Degas peint une scène sans complaisance, avec un regard lucide sur les mœurs de son temps.

Ce qui rapproche L’absinthe du naturalisme de Zola et influence Manet et Toulouse-Lautrec.
Dans L’assommoir dont le sujet est la destruction d’un être humain par l’alcoolisme, Zola dit à Degas  « j’ai tout bonnement décrit, en plus d’un endroit dans mes pages, quelques-uns de vos tableaux ». Cette déclaration atteste que Degas traite d’un sujet contemporain.
Ainsi la peinture continue à instruire autant qu’à plaire chez les peintres les plus novateurs.
Le sujet sera repris par d’autres peintres dont Picasso (Buveuse d’absinthe-1901 New-York coll.pr.)

Degas  représente la misère morale.

La direction des regards des deux personnages traduit leur solitude. Deux êtres seuls, posés côte à côte et qui donnent le sentiment de n’avoir jamais été ensemble. Peut-être ce sont-ils aimés avant que les fausses consolations de l’alcool n’aient raison de leurs sentiments et de leurs espoirs.
À côté de la femme, l’homme s’approprie toute la place. Il s’étale sur son siège sans le moindre égard pour la femme qu’il méprise. Il tourne la tête et regarde de l’autre côté.
La femme est pitoyable. Tout dans l’accablement de sa mine et de sa pose trahit le drame de sa vie et la souffrance de son être. Elle a le dos vouté, les bras ballants, le visage absent. Elle a perdu tout éclat, sous son chapeau son regard se perd dans le vide. Il ne lui reste plus que ce verre d’absinthe dans lequel elle se noie.

Le café, lieux des plaisirs, de la vie sociale est subvertit à un lieu d’ennui.
Lieu clos : même le miroir qui souvent dans les tableaux ouvre un au-delà, ne fait que renvoyer le couple à son image floue. Les reflets son délibérément floutés, indistincts, sans détail.
Le miroir ferme l’espace derrière les personnages à la manière d’un paravent peint.

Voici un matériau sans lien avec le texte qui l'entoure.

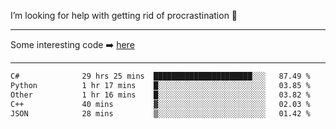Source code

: I’m looking for help with getting rid of procrastination 🤔

-----

Some interesting code :arrow_right: [here](https://github.com/zhen8838/playground)

-----

<!--START_SECTION:waka-->

```txt
C#              29 hrs 25 mins  ██████████████████████░░░   87.49 %
Python          1 hr 17 mins    █░░░░░░░░░░░░░░░░░░░░░░░░   03.85 %
Other           1 hr 16 mins    █░░░░░░░░░░░░░░░░░░░░░░░░   03.82 %
C++             40 mins         ▓░░░░░░░░░░░░░░░░░░░░░░░░   02.03 %
JSON            28 mins         ▒░░░░░░░░░░░░░░░░░░░░░░░░   01.42 %
```

<!--END_SECTION:waka-->

<!--
**zhen8838/zhen8838** is a ✨ _special_ ✨ repository because its `README.md` (this file) appears on your GitHub profile.

Here are some ideas to get you started:

- 🔭 I’m currently working on ...
- 🌱 I’m currently learning ...
- 👯 I’m looking to collaborate on ...
 ...
- 💬 Ask me about ...
- 📫 How to reach me: ...
- 😄 Pronouns: ...
- ⚡ Fun fact: ...
-->
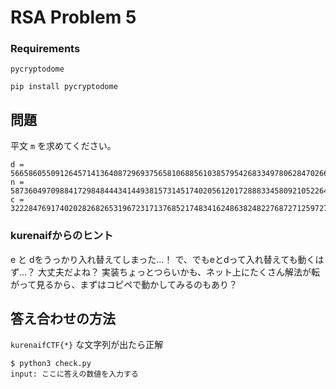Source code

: # RSA Problem 5

### Requirements

`pycryptodome`

```
pip install pycryptodome
```

## 問題

平文 `m` を求めてください。

```
d = 56658605509126457141364087296937565810688561038579542683349780628470266242143892038528745696575277888192956641737736885206964957096385806290280763559697043655988857306740666159586148036178450329394441741640947378552351063820976721476927890386422413529395720409510260792608684359188481781533729146136897710061
n = 58736049709884172984844434144938157314517402056120172888334580921052264871547351134739969528420503258342877502785213136517139274820212995884954876224232561358358560336293404660132208004500133968406011062267242957961900642278399580585177653098147589589851322998762079455467217091112652426389063999654368986299
c = 32228476917402028268265319672317137685217483416248638248227687271259727545255590046880100714319048601537972188115755828074478218612339739154426160401604421557281018625247374392703849883879974867329324340087449775408778759045332082111525236469057034308915301624522993079851231099003107183333843850638711676710
```

### kurenaifからのヒント

e と dをうっかり入れ替えてしまった…！
で、でもeとdって入れ替えても動くはず…？ 大丈夫だよね？
実装ちょっとつらいかも、ネット上にたくさん解法が転がって見るから、まずはコピペで動かしてみるのもあり？

## 答え合わせの方法

`kurenaifCTF{*}` な文字列が出たら正解

```
$ python3 check.py
input: ここに答えの数値を入力する
```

À travers l’expression de ses modèles Degas nous transmet sa propre émotion

 

Conclusion

Dans ce tableau, il n’y a pas de jugement moral contre les êtres qui sont représentés comme des victimes mais un réquisitoire contre un contexte de vie social qui dénature et broie les hommes.

Degas est un peintre urbain, il peint les lieux clos des spectacles, des loisirs et des plaisirs.
Pour ce tableau il a fait poser deux amis dans le café où il se rendait tous les jours.

Et c’est le modèle Ellen Andrée qui conclura avec un extrait de ses mémoires :
« Je suis devant un verre d’absinthe, Desboutin devant un breuvage innocent, le monde renversé quoi ! Et nous avons l’air de deux andouilles ».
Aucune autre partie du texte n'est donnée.